李绂当晚就住了罗镇邦书房里。他有个失眠的症候,夜里吃了酒,又有心事,辗转反侧直到四更时分才蒙眬睡着,醒来觉得身上奇冷,原来因为炉子太热,蹬翻了被子。看天色时,窗纸却是通明透亮,李绂一披衣翻身而起,洗涮干净推门出来,一股寒风卷着雪片立即扑面而来,激得他倒噎了一口气原来昨晚后半夜落了雪。隔壁侍候的是罗镇邦的两个家人,听见动静忙过来请安。李绂笑道:“生受贵纲纪了,我的那两个皮猴子呢?”

“他们岁数都小着呢,贪睡。”那个年长一点的长随笑道,“制台别瞧天,这雪下起来了,房顶都白了一层,映着屋里亮,其实还早呢!我们老爷刚过来了一趟,吩咐了我们,天儿冷,制台要是冷,要什么添换衣裳只管说,一时早点就送过来。今个儿下雪,爷要是没兴头,就再歇几趟,坐了轿才敢去呢!”李绂道:“我最爱雪天,也不坐什么轿子。去龙门伊阙只有五十里,雇头毛驴,叫他们两个跟上就是。镇邦是有公事的人,也不必陪都是老朋友,谁也不要拘泥谁。”那长随忙答应道:“是!不过老爷说了,他一定要陪。夜来田制台到了洛阳,天不明就叫了他去驿馆,要看洛河河工。罗老爷说,请制台爷耐心等他,不到午时他就下来,什么事也误不了的。”

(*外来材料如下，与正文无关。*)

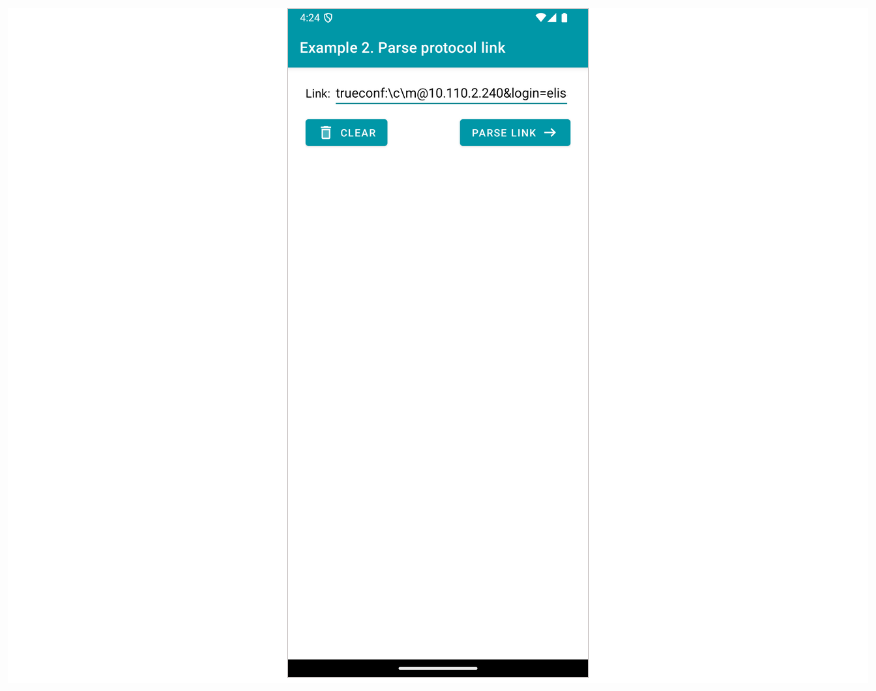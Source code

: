 <p align="center">
  <img src="/assets/example2_1.png" style="border: 1px solid #D1CCCC;" alt="Android Studio with TrueConf SDK" width="300" height="auto">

田文镜来了?李绂怔了一下,笑道:“这可真是赶得早不如赶得巧。田抑光来,我岂有不见之理?他们不是去了洛河么?我今儿不去龙门了,一处踏雪寻梅,不亦乐乎!……给我备一乘轿,到洛河河工上去。”“轿子有,就是我们老爷家常坐的。”长随赔笑道,“我们爷说的意思,田制台知道您来洛阳,一定过来叙话的。老爷就不再劳动了。”李绂略一思索,说道:“备轿吧,还是我去。”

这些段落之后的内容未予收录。